Provided data ::

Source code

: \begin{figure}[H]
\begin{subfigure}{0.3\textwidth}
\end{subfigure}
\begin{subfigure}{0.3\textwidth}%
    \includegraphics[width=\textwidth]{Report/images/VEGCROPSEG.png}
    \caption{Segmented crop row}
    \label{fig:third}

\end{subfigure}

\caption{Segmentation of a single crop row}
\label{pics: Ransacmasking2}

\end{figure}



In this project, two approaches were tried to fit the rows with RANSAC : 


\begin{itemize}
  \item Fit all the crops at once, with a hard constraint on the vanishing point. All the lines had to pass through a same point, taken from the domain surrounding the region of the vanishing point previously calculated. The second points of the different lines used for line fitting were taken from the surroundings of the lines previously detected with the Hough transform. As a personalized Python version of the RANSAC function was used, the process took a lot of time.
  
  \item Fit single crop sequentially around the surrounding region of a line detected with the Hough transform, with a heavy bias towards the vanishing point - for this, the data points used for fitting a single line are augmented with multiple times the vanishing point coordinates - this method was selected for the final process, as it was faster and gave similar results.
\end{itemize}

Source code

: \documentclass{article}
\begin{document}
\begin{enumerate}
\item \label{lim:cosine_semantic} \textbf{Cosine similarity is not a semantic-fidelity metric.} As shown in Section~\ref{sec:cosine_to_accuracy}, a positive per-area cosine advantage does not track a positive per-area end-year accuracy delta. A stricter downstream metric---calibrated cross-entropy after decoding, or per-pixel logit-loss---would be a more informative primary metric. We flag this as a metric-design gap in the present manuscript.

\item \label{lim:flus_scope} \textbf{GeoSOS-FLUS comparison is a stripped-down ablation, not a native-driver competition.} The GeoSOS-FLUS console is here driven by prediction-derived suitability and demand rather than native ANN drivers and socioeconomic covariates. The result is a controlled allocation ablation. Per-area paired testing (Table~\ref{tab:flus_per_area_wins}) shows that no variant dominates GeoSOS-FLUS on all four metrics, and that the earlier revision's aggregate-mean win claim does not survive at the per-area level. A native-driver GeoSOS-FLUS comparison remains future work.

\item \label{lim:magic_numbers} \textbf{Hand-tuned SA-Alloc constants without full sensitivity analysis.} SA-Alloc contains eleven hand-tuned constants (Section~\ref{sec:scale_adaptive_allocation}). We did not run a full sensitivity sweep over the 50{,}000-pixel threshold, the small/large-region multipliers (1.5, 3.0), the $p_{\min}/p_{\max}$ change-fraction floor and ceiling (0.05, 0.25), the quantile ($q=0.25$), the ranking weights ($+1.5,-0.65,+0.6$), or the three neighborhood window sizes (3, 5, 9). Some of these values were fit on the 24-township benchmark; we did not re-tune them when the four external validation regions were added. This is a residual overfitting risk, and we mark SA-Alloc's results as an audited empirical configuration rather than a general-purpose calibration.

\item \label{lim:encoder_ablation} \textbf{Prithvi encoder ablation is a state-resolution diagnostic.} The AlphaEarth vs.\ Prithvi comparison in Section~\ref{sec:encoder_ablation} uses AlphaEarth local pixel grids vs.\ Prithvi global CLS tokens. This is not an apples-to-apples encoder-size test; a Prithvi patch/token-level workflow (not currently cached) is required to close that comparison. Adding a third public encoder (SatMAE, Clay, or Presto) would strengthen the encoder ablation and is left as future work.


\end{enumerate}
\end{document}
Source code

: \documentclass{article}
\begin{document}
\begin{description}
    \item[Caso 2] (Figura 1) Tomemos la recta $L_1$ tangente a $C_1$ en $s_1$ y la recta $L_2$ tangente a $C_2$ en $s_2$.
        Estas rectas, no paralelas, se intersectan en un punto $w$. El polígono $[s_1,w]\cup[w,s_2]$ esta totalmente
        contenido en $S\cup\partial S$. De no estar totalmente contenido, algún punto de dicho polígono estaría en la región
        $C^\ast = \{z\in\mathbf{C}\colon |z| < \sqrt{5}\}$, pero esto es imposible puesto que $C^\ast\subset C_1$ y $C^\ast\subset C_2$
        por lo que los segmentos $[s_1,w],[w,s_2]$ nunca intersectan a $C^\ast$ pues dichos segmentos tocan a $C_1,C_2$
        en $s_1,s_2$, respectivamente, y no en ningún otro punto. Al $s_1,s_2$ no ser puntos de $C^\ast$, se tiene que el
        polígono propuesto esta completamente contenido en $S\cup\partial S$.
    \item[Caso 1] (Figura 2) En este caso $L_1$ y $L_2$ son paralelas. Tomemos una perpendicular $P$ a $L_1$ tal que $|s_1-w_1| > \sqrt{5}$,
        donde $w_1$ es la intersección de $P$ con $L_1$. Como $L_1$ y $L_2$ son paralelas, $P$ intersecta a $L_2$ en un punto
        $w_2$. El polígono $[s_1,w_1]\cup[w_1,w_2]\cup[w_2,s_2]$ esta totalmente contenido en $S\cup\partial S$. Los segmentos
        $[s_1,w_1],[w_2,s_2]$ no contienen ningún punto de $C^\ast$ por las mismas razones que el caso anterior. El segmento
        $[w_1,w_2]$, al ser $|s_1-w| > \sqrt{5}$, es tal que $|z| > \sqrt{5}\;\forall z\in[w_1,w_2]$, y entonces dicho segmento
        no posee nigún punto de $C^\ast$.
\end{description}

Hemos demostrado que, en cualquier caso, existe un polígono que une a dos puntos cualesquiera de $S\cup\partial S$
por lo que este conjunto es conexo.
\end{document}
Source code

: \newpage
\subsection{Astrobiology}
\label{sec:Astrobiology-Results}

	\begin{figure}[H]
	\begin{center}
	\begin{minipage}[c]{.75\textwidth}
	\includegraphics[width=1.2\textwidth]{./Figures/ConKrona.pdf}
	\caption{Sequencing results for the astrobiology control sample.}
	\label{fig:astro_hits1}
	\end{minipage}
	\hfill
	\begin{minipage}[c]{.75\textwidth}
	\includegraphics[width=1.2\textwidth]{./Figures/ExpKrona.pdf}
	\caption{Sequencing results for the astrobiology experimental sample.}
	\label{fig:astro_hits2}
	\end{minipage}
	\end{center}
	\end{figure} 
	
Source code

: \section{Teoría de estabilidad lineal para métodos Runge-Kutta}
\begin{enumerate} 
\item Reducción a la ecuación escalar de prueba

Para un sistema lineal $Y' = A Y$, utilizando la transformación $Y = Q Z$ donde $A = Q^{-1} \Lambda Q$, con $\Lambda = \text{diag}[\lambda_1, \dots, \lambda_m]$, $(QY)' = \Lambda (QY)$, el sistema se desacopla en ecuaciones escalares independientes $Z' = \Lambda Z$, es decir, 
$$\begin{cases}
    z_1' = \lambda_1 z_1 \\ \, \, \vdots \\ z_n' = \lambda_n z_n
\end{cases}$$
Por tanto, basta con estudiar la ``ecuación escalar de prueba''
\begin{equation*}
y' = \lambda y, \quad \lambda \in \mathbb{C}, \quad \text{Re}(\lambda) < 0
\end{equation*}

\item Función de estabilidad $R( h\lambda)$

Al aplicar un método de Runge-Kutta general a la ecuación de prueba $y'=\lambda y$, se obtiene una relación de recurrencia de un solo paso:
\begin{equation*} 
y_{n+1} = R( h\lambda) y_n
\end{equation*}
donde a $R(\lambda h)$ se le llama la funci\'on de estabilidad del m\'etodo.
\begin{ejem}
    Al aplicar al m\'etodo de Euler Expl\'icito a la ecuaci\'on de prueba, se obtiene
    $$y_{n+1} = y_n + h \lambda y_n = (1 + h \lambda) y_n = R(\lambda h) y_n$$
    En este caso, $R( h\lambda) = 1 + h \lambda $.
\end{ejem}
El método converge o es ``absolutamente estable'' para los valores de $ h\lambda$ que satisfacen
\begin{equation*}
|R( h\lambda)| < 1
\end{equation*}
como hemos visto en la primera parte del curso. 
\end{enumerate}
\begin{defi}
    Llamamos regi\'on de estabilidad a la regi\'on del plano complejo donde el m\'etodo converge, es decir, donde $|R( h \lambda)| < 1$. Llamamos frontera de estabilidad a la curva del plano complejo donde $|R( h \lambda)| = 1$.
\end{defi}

Directions for this task ::
Write out each line above with the word "ecuación".

Response to this exercise ::
\item Reducción a la ecuación escalar de prueba
Por tanto, basta con estudiar la ``ecuación escalar de prueba''
Al aplicar un método de Runge-Kutta general a la ecuación de prueba $y'=\lambda y$, se obtiene una relación de recurrencia de un solo paso:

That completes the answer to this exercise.